== Information shown ==

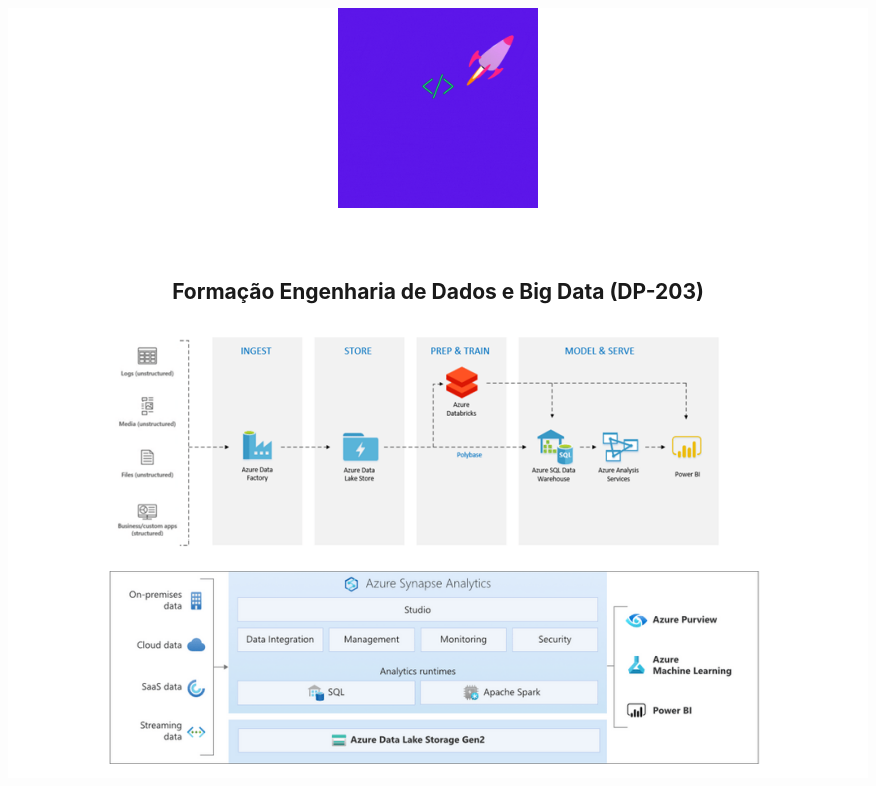 <div align="center" id="top"> 
  <a href="https://www.linkedin.com/in/wellikiandre/">
    <img src="img/Wellikiandre.gif" alt="Fundamentos De Engenharia De Dados" width="200px" /> 
</a>

  &#xa0;

  
</div>

<h2 align="center">Formação Engenharia de Dados e Big Data (DP-203)</h2>

<p align="center">
    <a href="https://www.linkedin.com/in/wellikiandre/">
        <img src="img/Arquitetura.PNG" alt="Engenharia De Dados Cloud" /> 
    </a>
</p>
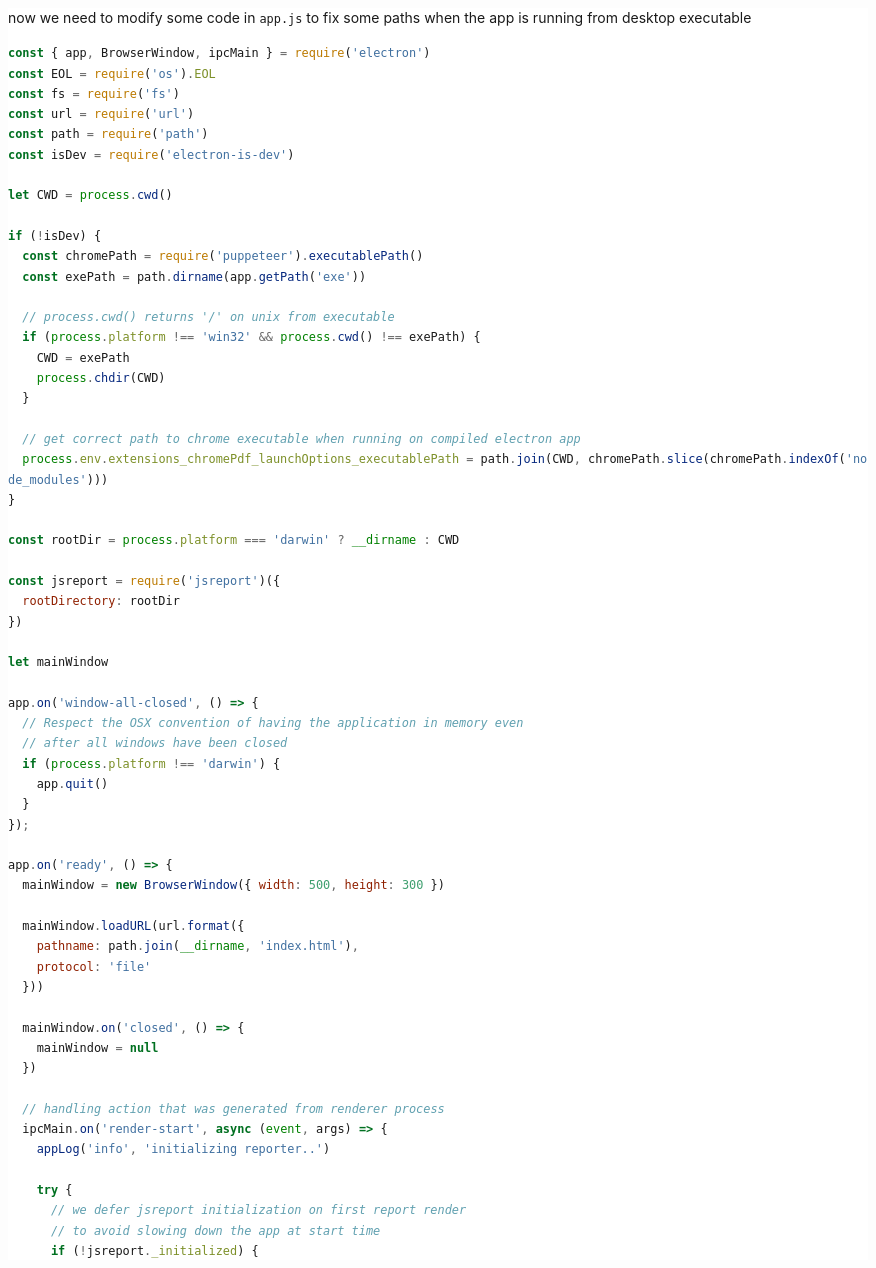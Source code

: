 now we need to modify some code in `app.js` to fix some paths when the app is running from desktop executable

```js
const { app, BrowserWindow, ipcMain } = require('electron')
const EOL = require('os').EOL
const fs = require('fs')
const url = require('url')
const path = require('path')
const isDev = require('electron-is-dev')

let CWD = process.cwd()

if (!isDev) {
  const chromePath = require('puppeteer').executablePath()
  const exePath = path.dirname(app.getPath('exe'))

  // process.cwd() returns '/' on unix from executable
  if (process.platform !== 'win32' && process.cwd() !== exePath) {
    CWD = exePath
    process.chdir(CWD)
  }

  // get correct path to chrome executable when running on compiled electron app
  process.env.extensions_chromePdf_launchOptions_executablePath = path.join(CWD, chromePath.slice(chromePath.indexOf('node_modules')))
}

const rootDir = process.platform === 'darwin' ? __dirname : CWD

const jsreport = require('jsreport')({
  rootDirectory: rootDir
})

let mainWindow

app.on('window-all-closed', () => {
  // Respect the OSX convention of having the application in memory even
  // after all windows have been closed
  if (process.platform !== 'darwin') {
    app.quit()
  }
});

app.on('ready', () => {
  mainWindow = new BrowserWindow({ width: 500, height: 300 })

  mainWindow.loadURL(url.format({
    pathname: path.join(__dirname, 'index.html'),
    protocol: 'file'
  }))

  mainWindow.on('closed', () => {
    mainWindow = null
  })

  // handling action that was generated from renderer process
  ipcMain.on('render-start', async (event, args) => {
    appLog('info', 'initializing reporter..')

    try {
      // we defer jsreport initialization on first report render
      // to avoid slowing down the app at start time
      if (!jsreport._initialized) {
```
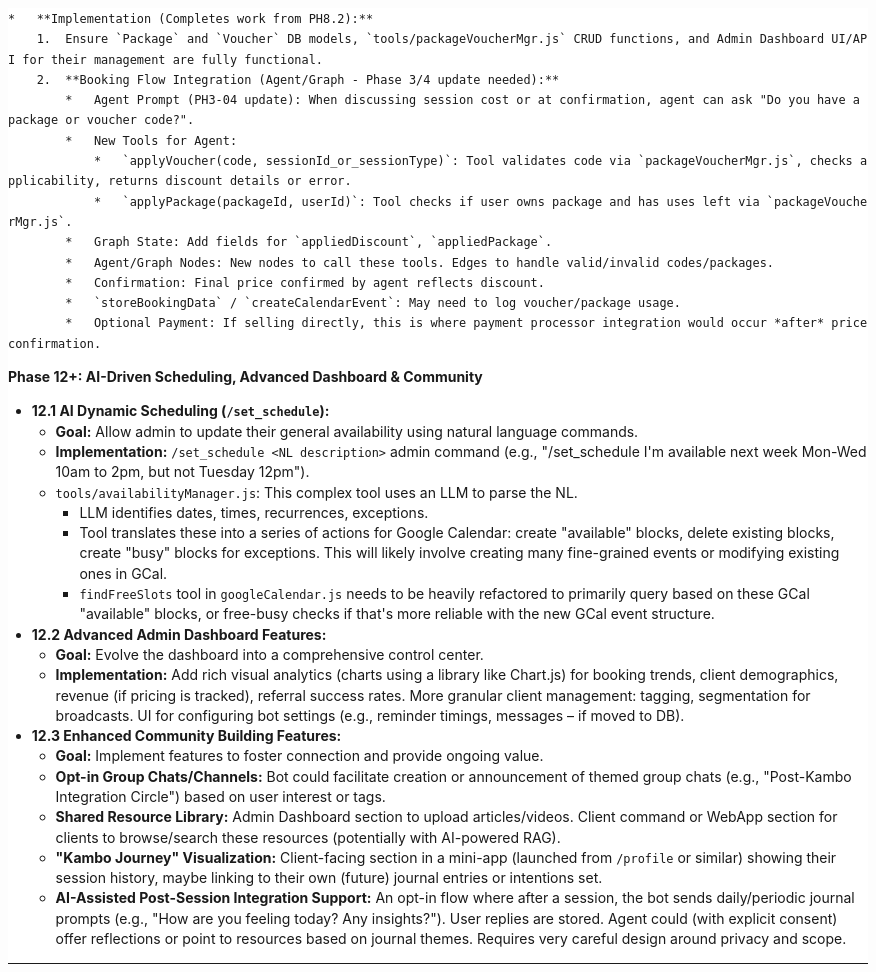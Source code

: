     *   **Implementation (Completes work from PH8.2):**
        1.  Ensure `Package` and `Voucher` DB models, `tools/packageVoucherMgr.js` CRUD functions, and Admin Dashboard UI/API for their management are fully functional.
        2.  **Booking Flow Integration (Agent/Graph - Phase 3/4 update needed):**
            *   Agent Prompt (PH3-04 update): When discussing session cost or at confirmation, agent can ask "Do you have a package or voucher code?".
            *   New Tools for Agent:
                *   `applyVoucher(code, sessionId_or_sessionType)`: Tool validates code via `packageVoucherMgr.js`, checks applicability, returns discount details or error.
                *   `applyPackage(packageId, userId)`: Tool checks if user owns package and has uses left via `packageVoucherMgr.js`.
            *   Graph State: Add fields for `appliedDiscount`, `appliedPackage`.
            *   Agent/Graph Nodes: New nodes to call these tools. Edges to handle valid/invalid codes/packages.
            *   Confirmation: Final price confirmed by agent reflects discount.
            *   `storeBookingData` / `createCalendarEvent`: May need to log voucher/package usage.
            *   Optional Payment: If selling directly, this is where payment processor integration would occur *after* price confirmation.

**Phase 12+: AI-Driven Scheduling, Advanced Dashboard & Community**
*   **12.1 AI Dynamic Scheduling (`/set_schedule`):**
    *   **Goal:** Allow admin to update their general availability using natural language commands.
    *   **Implementation:** `/set_schedule <NL description>` admin command (e.g., "/set_schedule I'm available next week Mon-Wed 10am to 2pm, but not Tuesday 12pm").
    *   `tools/availabilityManager.js`: This complex tool uses an LLM to parse the NL.
        *   LLM identifies dates, times, recurrences, exceptions.
        *   Tool translates these into a series of actions for Google Calendar: create "available" blocks, delete existing blocks, create "busy" blocks for exceptions. This will likely involve creating many fine-grained events or modifying existing ones in GCal.
        *   `findFreeSlots` tool in `googleCalendar.js` needs to be heavily refactored to primarily query based on these GCal "available" blocks, or free-busy checks if that's more reliable with the new GCal event structure.
*   **12.2 Advanced Admin Dashboard Features:**
    *   **Goal:** Evolve the dashboard into a comprehensive control center.
    *   **Implementation:** Add rich visual analytics (charts using a library like Chart.js) for booking trends, client demographics, revenue (if pricing is tracked), referral success rates. More granular client management: tagging, segmentation for broadcasts. UI for configuring bot settings (e.g., reminder timings, messages – if moved to DB).
*   **12.3 Enhanced Community Building Features:**
    *   **Goal:** Implement features to foster connection and provide ongoing value.
    *   **Opt-in Group Chats/Channels:** Bot could facilitate creation or announcement of themed group chats (e.g., "Post-Kambo Integration Circle") based on user interest or tags.
    *   **Shared Resource Library:** Admin Dashboard section to upload articles/videos. Client command or WebApp section for clients to browse/search these resources (potentially with AI-powered RAG).
    *   **"Kambo Journey" Visualization:** Client-facing section in a mini-app (launched from `/profile` or similar) showing their session history, maybe linking to their own (future) journal entries or intentions set.
    *   **AI-Assisted Post-Session Integration Support:** An opt-in flow where after a session, the bot sends daily/periodic journal prompts (e.g., "How are you feeling today? Any insights?"). User replies are stored. Agent could (with explicit consent) offer reflections or point to resources based on journal themes. Requires very careful design around privacy and scope.

---
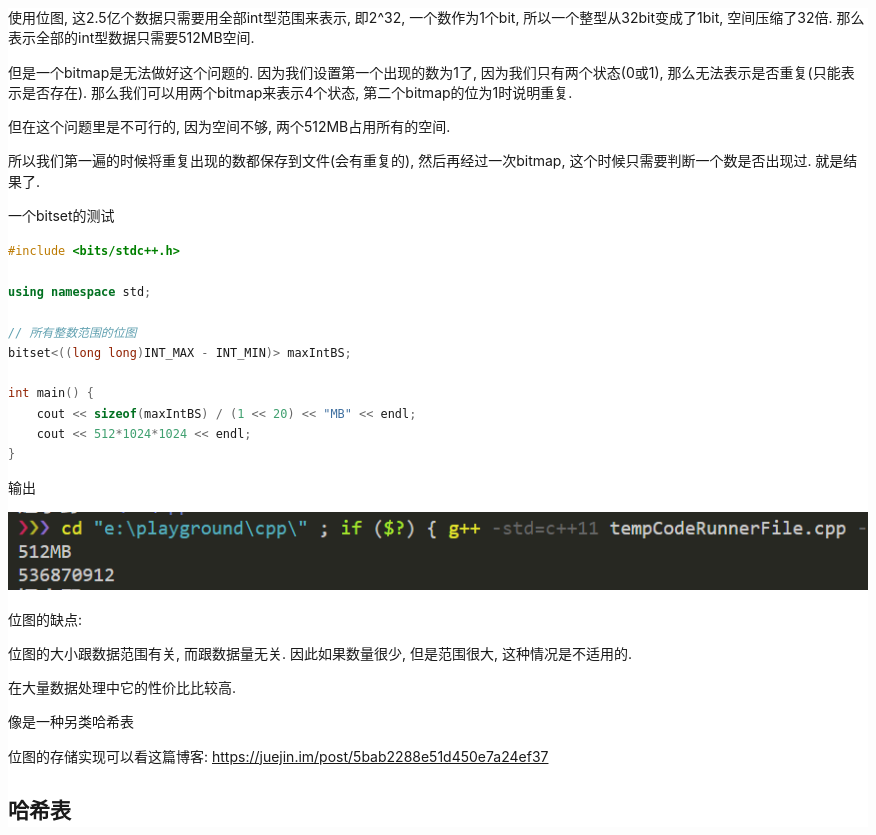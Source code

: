 使用位图, 这2.5亿个数据只需要用全部int型范围来表示, 即2^32, 一个数作为1个bit, 所以一个整型从32bit变成了1bit, 空间压缩了32倍. 那么表示全部的int型数据只需要512MB空间.

但是一个bitmap是无法做好这个问题的. 因为我们设置第一个出现的数为1了, 因为我们只有两个状态(0或1), 那么无法表示是否重复(只能表示是否存在). 那么我们可以用两个bitmap来表示4个状态, 第二个bitmap的位为1时说明重复.

但在这个问题里是不可行的, 因为空间不够, 两个512MB占用所有的空间.

所以我们第一遍的时候将重复出现的数都保存到文件(会有重复的), 然后再经过一次bitmap, 这个时候只需要判断一个数是否出现过. 就是结果了.

一个bitset的测试

```cpp
#include <bits/stdc++.h>

using namespace std;

// 所有整数范围的位图
bitset<((long long)INT_MAX - INT_MIN)> maxIntBS;

int main() {
	cout << sizeof(maxIntBS) / (1 << 20) << "MB" << endl;
	cout << 512*1024*1024 << endl;
}
```

输出

![image-20200430095314196](assets/image-20200430095314196.png)



位图的缺点:

位图的大小跟数据范围有关, 而跟数据量无关. 因此如果数量很少, 但是范围很大, 这种情况是不适用的.

在大量数据处理中它的性价比比较高.



像是一种另类哈希表

位图的存储实现可以看这篇博客:  https://juejin.im/post/5bab2288e51d450e7a24ef37





## 哈希表
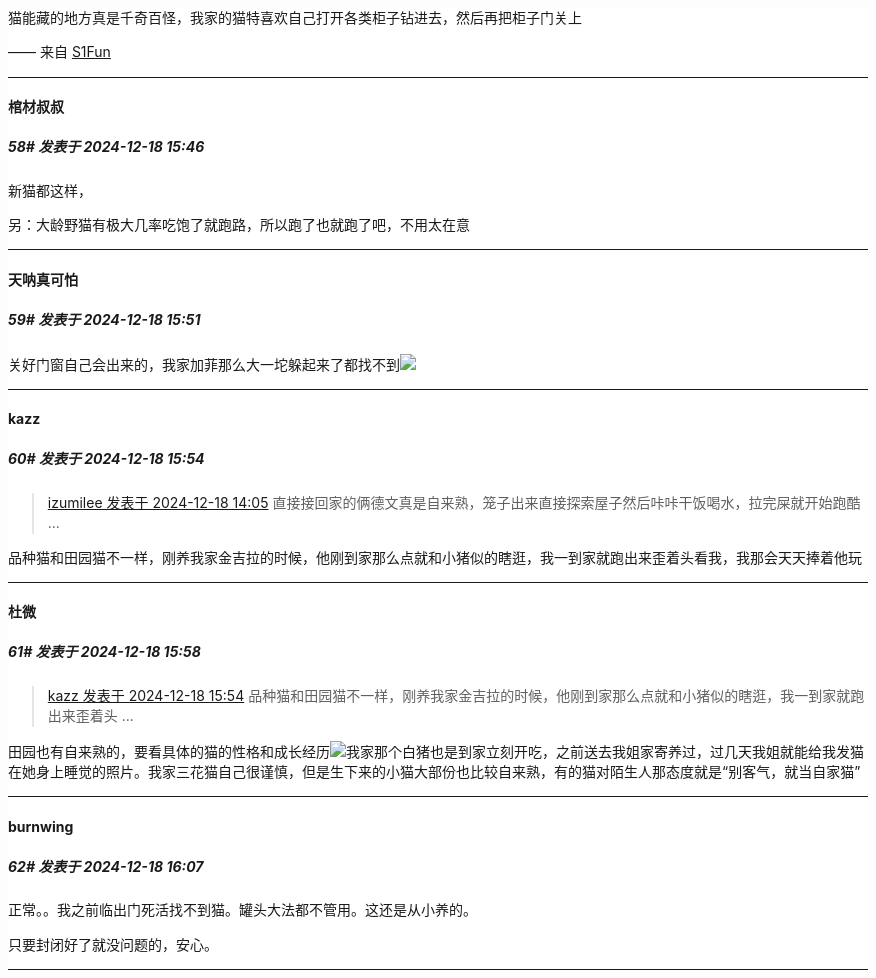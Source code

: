 猫能藏的地方真是千奇百怪，我家的猫特喜欢自己打开各类柜子钻进去，然后再把柜子门关上 

—— 来自 [S1Fun](https://s1fun.koalcat.com)


*****

####  棺材叔叔  
##### 58#       发表于 2024-12-18 15:46

新猫都这样，

另：大龄野猫有极大几率吃饱了就跑路，所以跑了也就跑了吧，不用太在意


*****

####  天呐真可怕  
##### 59#       发表于 2024-12-18 15:51

关好门窗自己会出来的，我家加菲那么大一坨躲起来了都找不到<img src="https://static.saraba1st.com/image/smiley/face2017/067.png" referrerpolicy="no-referrer">

*****

####  kazz  
##### 60#       发表于 2024-12-18 15:54

<blockquote><a href="httphttps://bbs.saraba1st.com/2b/forum.php?mod=redirect&amp;goto=findpost&amp;pid=66955600&amp;ptid=2211849" target="_blank">izumilee 发表于 2024-12-18 14:05</a>
直接接回家的俩德文真是自来熟，笼子出来直接探索屋子然后咔咔干饭喝水，拉完屎就开始跑酷 ...</blockquote>
品种猫和田园猫不一样，刚养我家金吉拉的时候，他刚到家那么点就和小猪似的瞎逛，我一到家就跑出来歪着头看我，我那会天天捧着他玩


*****

####  杜微  
##### 61#       发表于 2024-12-18 15:58

<blockquote><a href="httphttps://bbs.saraba1st.com/2b/forum.php?mod=redirect&amp;goto=findpost&amp;pid=66956535&amp;ptid=2211849" target="_blank">kazz 发表于 2024-12-18 15:54</a>
品种猫和田园猫不一样，刚养我家金吉拉的时候，他刚到家那么点就和小猪似的瞎逛，我一到家就跑出来歪着头 ...</blockquote>
田园也有自来熟的，要看具体的猫的性格和成长经历<img src="https://static.saraba1st.com/image/smiley/face2017/067.png" referrerpolicy="no-referrer">我家那个白猪也是到家立刻开吃，之前送去我姐家寄养过，过几天我姐就能给我发猫在她身上睡觉的照片。我家三花猫自己很谨慎，但是生下来的小猫大部份也比较自来熟，有的猫对陌生人那态度就是“别客气，就当自家猫”


*****

####  burnwing  
##### 62#       发表于 2024-12-18 16:07

正常。。我之前临出门死活找不到猫。罐头大法都不管用。这还是从小养的。

只要封闭好了就没问题的，安心。


*****
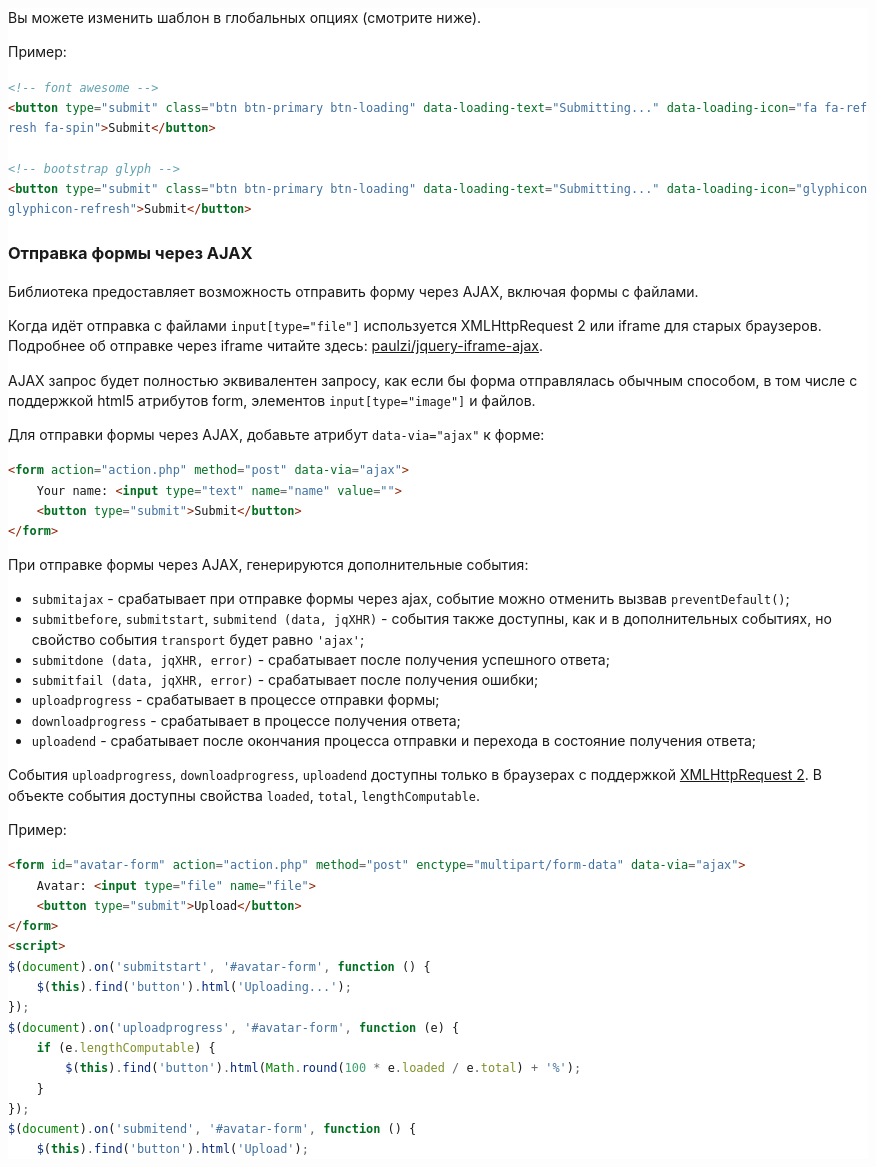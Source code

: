 Вы можете изменить шаблон в глобальных опциях (смотрите ниже).

Пример:

```html
<!-- font awesome -->
<button type="submit" class="btn btn-primary btn-loading" data-loading-text="Submitting..." data-loading-icon="fa fa-refresh fa-spin">Submit</button>

<!-- bootstrap glyph -->
<button type="submit" class="btn btn-primary btn-loading" data-loading-text="Submitting..." data-loading-icon="glyphicon glyphicon-refresh">Submit</button>
```

### Отправка формы через AJAX

Библиотека предоставляет возможность отправить форму через AJAX, включая формы с файлами.

Когда идёт отправка с файлами `input[type="file"]` используется XMLHttpRequest 2 или iframe для старых браузеров. Подробнее об отправке через iframe читайте здесь: [paulzi/jquery-iframe-ajax](http://github.com/paulzi/jquery-iframe-ajax).

AJAX запрос будет полностью эквивалентен запросу, как если бы форма отправлялась обычным способом, в том числе с поддержкой html5 атрибутов form, элементов `input[type="image"]` и файлов.

Для отправки формы через AJAX, добавьте атрибут `data-via="ajax"` к форме:

```html
<form action="action.php" method="post" data-via="ajax">
    Your name: <input type="text" name="name" value="">
    <button type="submit">Submit</button>
</form>
```

При отправке формы через AJAX, генерируются дополнительные события:

- `submitajax` - срабатывает при отправке формы через ajax, событие можно отменить вызвав `preventDefault()`;
- `submitbefore`, `submitstart`, `submitend (data, jqXHR)` - события также доступны, как и в дополнительных событиях, но свойство события `transport` будет равно `'ajax'`;
- `submitdone (data, jqXHR, error)` - срабатывает после получения успешного ответа;
- `submitfail (data, jqXHR, error)` - срабатывает после получения ошибки;
- `uploadprogress` - срабатывает в процессе отправки формы;
- `downloadprogress` - срабатывает в процессе получения ответа;
- `uploadend` - срабатывает после окончания процесса отправки и перехода в состояние получения ответа;

События `uploadprogress`, `downloadprogress`, `uploadend` доступны только в браузерах с поддержкой [XMLHttpRequest 2](http://caniuse.com/#feat=xhr2). В объекте события доступны свойства `loaded`, `total`, `lengthComputable`.
 
Пример:

```html
<form id="avatar-form" action="action.php" method="post" enctype="multipart/form-data" data-via="ajax">
    Avatar: <input type="file" name="file">
    <button type="submit">Upload</button>
</form>
<script>
$(document).on('submitstart', '#avatar-form', function () {
    $(this).find('button').html('Uploading...');
});
$(document).on('uploadprogress', '#avatar-form', function (e) {
    if (e.lengthComputable) {
        $(this).find('button').html(Math.round(100 * e.loaded / e.total) + '%');
    }
});
$(document).on('submitend', '#avatar-form', function () {
    $(this).find('button').html('Upload');
```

===

Search the data above for the word "Community". Copy each line it is in.

**Phase 12+: AI-Driven Scheduling, Advanced Dashboard & Community**
*   **12.3 Enhanced Community Building Features:**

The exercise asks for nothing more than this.